Diana Wynne JonesI think I write the kind of books I do because, when I was five years old, World War Two broke out and everything went mad. Perfectly sane neighbours began crawling about in the field by our house with bushes tied to their heads, training for the Home Guard. The time was dangerous as well as mad. Aeroplanes, barrage balloons and searchlights filled the sky. People you knew died suddenly when a bomb hit the end of the street. Ordinary life became unsafe the whole time. Anything could happen.

Our family life became just as strange. I was sent with one of my sisters to Wales, where my grandfather was Minister at a Chapel in Pontardulais, but this didn't last long because - as far as I could tell - there was a massive family row and my mother went back to London with us. But London was very unsafe by then and we were sent with a school to a big house in the Lake District. This was not safe either. When the docks over the mountains were bombed, a German plane was shot down and the pilot baled out and hid in the mountains for weeks. One night he raided the pantry of the house where we were and stole an enormous cheese. This was enough for the school people. They left, but we stayed on with my mother and the mothers of some of the other children.

This house was the home of the children in Swallows and Amazons by Arthur Ransome (they were real people) and Arthur Ransome himself lived in a houseboat on the lake nearby. He got annoyed by the noise some of the smaller children made playing on the lakeshore and stormed in to complain. This is how I learnt that writers were real people (up till then, I had thought books were made by machines in the room at the back of Woolworth's). Beatrix Potter lived not too far away and she was real too.
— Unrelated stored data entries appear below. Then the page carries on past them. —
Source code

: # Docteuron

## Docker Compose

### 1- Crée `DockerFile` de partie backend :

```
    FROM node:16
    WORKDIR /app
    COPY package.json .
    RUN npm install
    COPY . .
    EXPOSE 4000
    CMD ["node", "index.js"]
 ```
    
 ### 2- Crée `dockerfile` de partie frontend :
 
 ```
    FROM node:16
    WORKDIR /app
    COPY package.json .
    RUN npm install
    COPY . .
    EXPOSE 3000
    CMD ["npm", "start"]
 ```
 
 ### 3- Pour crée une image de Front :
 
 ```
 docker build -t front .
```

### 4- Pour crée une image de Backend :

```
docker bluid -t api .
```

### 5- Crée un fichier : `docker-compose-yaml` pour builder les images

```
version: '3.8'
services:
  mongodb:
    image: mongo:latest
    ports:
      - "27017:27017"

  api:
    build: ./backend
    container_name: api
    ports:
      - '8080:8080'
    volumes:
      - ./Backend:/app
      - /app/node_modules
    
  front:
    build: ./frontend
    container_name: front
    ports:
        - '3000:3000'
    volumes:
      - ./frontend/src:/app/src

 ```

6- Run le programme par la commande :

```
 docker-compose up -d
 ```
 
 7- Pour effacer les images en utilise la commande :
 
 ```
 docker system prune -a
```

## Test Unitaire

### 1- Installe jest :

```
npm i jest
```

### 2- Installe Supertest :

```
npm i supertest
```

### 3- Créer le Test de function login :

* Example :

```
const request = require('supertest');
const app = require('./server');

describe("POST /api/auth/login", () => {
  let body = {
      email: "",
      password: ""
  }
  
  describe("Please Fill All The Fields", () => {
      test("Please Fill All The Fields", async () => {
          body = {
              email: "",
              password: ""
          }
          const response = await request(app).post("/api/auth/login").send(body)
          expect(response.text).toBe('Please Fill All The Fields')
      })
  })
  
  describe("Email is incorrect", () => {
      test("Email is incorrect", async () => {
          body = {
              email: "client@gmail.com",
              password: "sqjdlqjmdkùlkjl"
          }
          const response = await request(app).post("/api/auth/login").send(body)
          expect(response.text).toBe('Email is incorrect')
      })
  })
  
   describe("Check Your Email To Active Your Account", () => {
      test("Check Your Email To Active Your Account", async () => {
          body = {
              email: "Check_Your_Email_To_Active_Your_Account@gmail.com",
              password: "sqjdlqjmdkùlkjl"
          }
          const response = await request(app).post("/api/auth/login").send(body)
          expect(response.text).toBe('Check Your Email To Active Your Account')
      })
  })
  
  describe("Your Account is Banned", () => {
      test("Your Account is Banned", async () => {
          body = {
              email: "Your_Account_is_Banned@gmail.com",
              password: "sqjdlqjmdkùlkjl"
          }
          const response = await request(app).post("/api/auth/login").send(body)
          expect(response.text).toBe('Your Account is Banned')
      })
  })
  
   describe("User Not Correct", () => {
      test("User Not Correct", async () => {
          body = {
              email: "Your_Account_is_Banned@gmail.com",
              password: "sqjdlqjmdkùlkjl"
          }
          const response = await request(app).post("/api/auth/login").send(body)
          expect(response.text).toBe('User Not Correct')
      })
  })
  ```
She smacked my sister and her friend for swinging on her front gate. But the same house had also belonged to the secretary of the writer and artist John Ruskin - and John Ruskin was obviously real too. The lofts were stacked with thick paper on which the man had drawn pictures of flowers, hundreds of them. Now, at this stage in the War everything was in short supply and there was no drawing paper. So one afternoon I climbed into the loft and fetched down a big pile of the drawings and started to rub them out so that I could use the paper to draw on myself. John Ruskin drawings fetch thousands of pounds these days. I must have rubbed out several hundred pounds worth before I was caught and punished.
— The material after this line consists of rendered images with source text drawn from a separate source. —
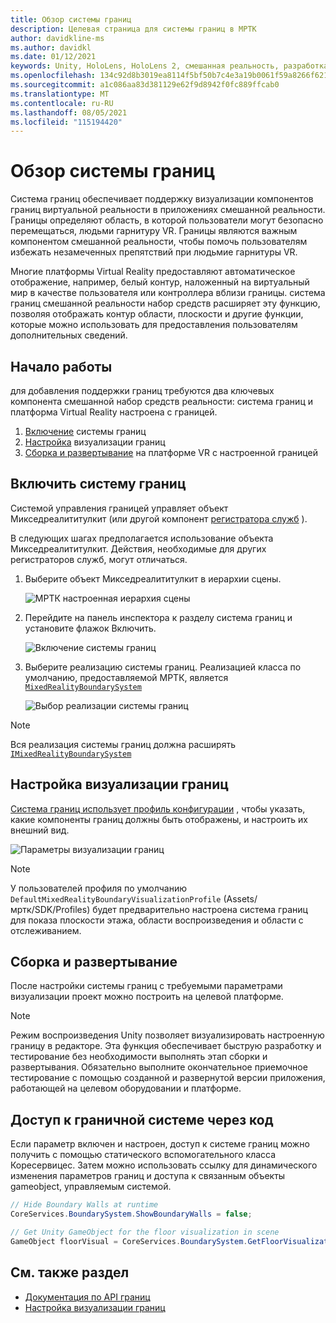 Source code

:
 ```yaml
---
title: Обзор системы границ
description: Целевая страница для системы границ в МРТК
author: davidkline-ms
ms.author: davidkl
ms.date: 01/12/2021
keywords: Unity, HoloLens, HoloLens 2, смешанная реальность, разработка, мртк, система границ,
ms.openlocfilehash: 134c92d8b3019ea8114f5bf50b7c4e3a19b0061f59a8266f6218a25f73c76449
ms.sourcegitcommit: a1c086aa83d381129e62f9d8942f0fc889ffcab0
ms.translationtype: MT
ms.contentlocale: ru-RU
ms.lasthandoff: 08/05/2021
ms.locfileid: "115194420"
---
```

# <a name="boundary-system-overview"></a>Обзор системы границ

Система границ обеспечивает поддержку визуализации компонентов границ виртуальной реальности в приложениях смешанной реальности. Границы определяют область, в которой пользователи могут безопасно перемещаться, людьми гарнитуру VR. Границы являются важным компонентом смешанной реальности, чтобы помочь пользователям избежать незамеченных препятствий при людьмие гарнитуры VR.

Многие платформы Virtual Reality предоставляют автоматическое отображение, например, белый контур, наложенный на виртуальный мир в качестве пользователя или контроллера вблизи границы. система границ смешанной реальности набор средств расширяет эту функцию, позволяя отображать контур области, плоскости и другие функции, которые можно использовать для предоставления пользователям дополнительных сведений.

## <a name="getting-started"></a>Начало работы

для добавления поддержки границ требуются два ключевых компонента смешанной набор средств реальности: система границ и платформа Virtual Reality настроена с границей.

1. [Включение](#enable-boundary-system) системы границ
2. [Настройка](#configure-boundary-visualization) визуализации границ
3. [Сборка и развертывание](#build-and-deploy) на платформе VR с настроенной границей

## <a name="enable-boundary-system"></a>Включить систему границ

Системой управления границей управляет объект Микседреалититулкит (или другой компонент [регистратора служб](xref:Microsoft.MixedReality.Toolkit.IMixedRealityServiceRegistrar) ).

В следующих шагах предполагается использование объекта Микседреалититулкит. Действия, необходимые для других регистраторов служб, могут отличаться.

1. Выберите объект Микседреалититулкит в иерархии сцены.

    ![МРТК настроенная иерархия сцены](../images/MRTK_ConfiguredHierarchy.png)

1. Перейдите на панель инспектора к разделу система границ и установите флажок Включить.

    ![Включение системы границ](../images/boundary/MRTKConfig_Boundary.png)

1. Выберите реализацию системы границ. Реализацией класса по умолчанию, предоставляемой МРТК, является [`MixedRealityBoundarySystem`](xref:Microsoft.MixedReality.Toolkit.Boundary.MixedRealityBoundarySystem)

    ![Выбор реализации системы границ](../images/boundary/BoundarySelectSystemType.png)

> [!NOTE]
> Вся реализация системы границ должна расширять [`IMixedRealityBoundarySystem`](xref:Microsoft.MixedReality.Toolkit.Boundary.IMixedRealityBoundarySystem)

## <a name="configure-boundary-visualization"></a>Настройка визуализации границ

[Система границ использует профиль конфигурации](configuring-boundary-visualization.md) , чтобы указать, какие компоненты границ должны быть отображены, и настроить их внешний вид.

![Параметры визуализации границ](../images/boundary/BoundaryVisualizationProfile.png)

> [!NOTE]
> У пользователей профиля по умолчанию `DefaultMixedRealityBoundaryVisualizationProfile` (Assets/мртк/SDK/Profiles) будет предварительно настроена система границ для показа плоскости этажа, области воспроизведения и области с отслеживанием.

## <a name="build-and-deploy"></a>Сборка и развертывание

После настройки системы границ с требуемыми параметрами визуализации проект можно построить на целевой платформе.

> [!NOTE]
> Режим воспроизведения Unity позволяет визуализировать настроенную границу в редакторе. Эта функция обеспечивает быструю разработку и тестирование без необходимости выполнять этап сборки и развертывания. Обязательно выполните окончательное приемочное тестирование с помощью созданной и развернутой версии приложения, работающей на целевом оборудовании и платформе.

## <a name="accessing-boundary-system-via-code"></a>Доступ к граничной системе через код

Если параметр включен и настроен, доступ к системе границ можно получить с помощью статического вспомогательного класса Коресервицес. Затем можно использовать ссылку для динамического изменения параметров границ и доступа к связанным объекты gameobject, управляемым системой.

```c#
// Hide Boundary Walls at runtime
CoreServices.BoundarySystem.ShowBoundaryWalls = false;

// Get Unity GameObject for the floor visualization in scene
GameObject floorVisual = CoreServices.BoundarySystem.GetFloorVisualization();
```

## <a name="see-also"></a>См. также раздел

- [Документация по API границ](xref:Microsoft.MixedReality.Toolkit.Boundary)
- [Настройка визуализации границ](configuring-boundary-visualization.md)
When, after a bit more wandering in York, we went back to London, I realised that I was real too and knew I was going to be a writer - though I hoped I would be nicer to people than the writers I had so far run into. Two of those writers continued to haunt me. My father was so mean about money that he wouldn't buy books for his children, until he happened on a bargain offer of the entire set of Arthur Ransome books. He locked them in a high cupboard and gave us one between the three of us every Christmas. There was no television in those days and we suffered from book-starvation all the time. This is what started me writing, because I wrote stories to read out to my sisters at night. And when, much later, I became a student at Oxford, the room I was given was John Ruskin's old studio. It was the coldest room I have ever had to live in.

But before this we had moved to a totally crazy village in Essex where my parents ran a Conference Centre. As examples of the craziness, there was a man who went mad at full moon, another who made life-size walking elephants and several women who said they were witches. The gardener at the Conference Centre used to tell everyone how he had had a vision on the Sampford Road, where an angel descended to him and told him never to belong to a Trade Union. Add to this a swarm of American GI's coming out of all the pubs to be sick and doodlebugs and rockets going overhead most nights and you can see I had every reason to think the world was a mad, unsafe place.

I started writing when I was married and had children of my own, and I think one of the things I wanted to tell people in my books was how to cope with the world when it goes crazy around you. It does that even without a war on, of course.